_Exercise brief_:
Searching the material below, find each line that includes the word "myInput", and copy it.

_Data under study_:
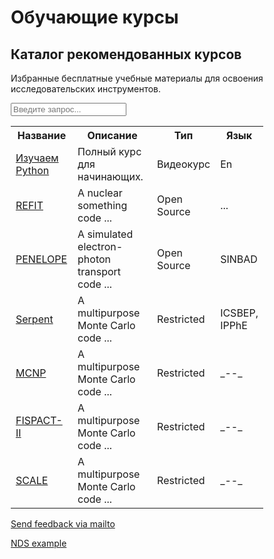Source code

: # Обучающие курсы

## Каталог рекомендованных курсов

Избранные бесплатные учебные материалы для освоения исследовательских инструментов.


<meta name="viewport" content="width=device-width, initial-scale=1">
<style>
* {
  box-sizing: border-box;
}

#myInput {
  background-image: url('/css/searchicon.png');
  background-position: 10px 10px;
  background-repeat: no-repeat;
  width: 100%;
  font-size: 16px;
  padding: 12px 20px 12px 40px;
  border: 1px solid #ddd;
  margin-bottom: 12px;
}

#myTable {
  border-collapse: collapse;
  width: 100%;
  border: 1px solid #ddd;
  font-size: 18px;
}

#myTable th, #myTable td {
  text-align: left;
  padding: 12px 20px 12px 40px;

}

#myTable tr {
  border-bottom: 1px solid #ddd;
}

#myTable tr.header, #myTable tr:hover {
  background-color: #f1f1f1;
}
</style>


<input type="text" id="myInput" onkeyup="myFunction()" placeholder="Введите запрос..." title="Type in a name">

</details>
<table id="myTable">
  <tr class="header">
    <th onclick="sortTable(0)" style="width:30%;">Название</th>
    <th onclick="sortTable(1)" style="width:80%;">Описание</th>
    <th onclick="sortTable(2)" style="width:70%;">Тип</th>
    <th onclick="sortTable(3)" style="width:80%;">Язык</th>
  </tr>
  <tr>
    <td><a href="https://youtu.be/rfscVS0vtbw">Изучаем Python</a></td>
    <td>Полный курс для начинающих.</td>
    <td>Видеокурс</td>
    <td>En</td>
  </tr>
  <tr>
    <td><a href="https://git2.oecd-nea.org/databank/cps/refit">REFIT</a></td>
    <td>A nuclear something code ...</td>
    <td>Open Source</td>
    <td>...</td>
  </tr>
  <tr>
    <td><a href="https://git2.oecd-nea.org/databank/cps/penelope">PENELOPE</a></td>
    <td>A simulated electron-photon transport code ...</td>
    <td>Open Source</td>
    <td>SINBAD</td>
  </tr>
  <tr>
    <td><a href="https://git2.oecd-nea.org/databank/cps/serpent-v1">Serpent</a></td>
    <td>A multipurpose Monte Carlo code ...</td>
    <td>Restricted</td>
    <td>ICSBEP, IPPhE</td>
  </tr>
  <tr>
    <td><a href="https://git2.oecd-nea.org/databank/cps/MCNP">MCNP</a></td>
    <td>A multipurpose Monte Carlo code ...</td>
    <td>Restricted</td>
    <td>_--_</td>
  </tr>
  <tr>
    <td><a href="https://git2.oecd-nea.org/databank/cps/FISPACT">FISPACT-II</a></td>
    <td>A multipurpose Monte Carlo code ...</td>
    <td>Restricted</td>
    <td>_--_</td>
  </tr>
    <tr>
    <td><a href="https://git2.oecd-nea.org/databank/cps/SCALE">SCALE</a></td>
    <td>A multipurpose Monte Carlo code ...</td>
    <td>Restricted</td>
    <td>_--_</td>
  </tr>
</table>






[Send feedback via mailto](mailto:programs@oecd-nea.org)

[NDS example](../nds/)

_Exercise output_:
#myInput {
<input type="text" id="myInput" onkeyup="myFunction()" placeholder="Введите запрос..." title="Type in a name">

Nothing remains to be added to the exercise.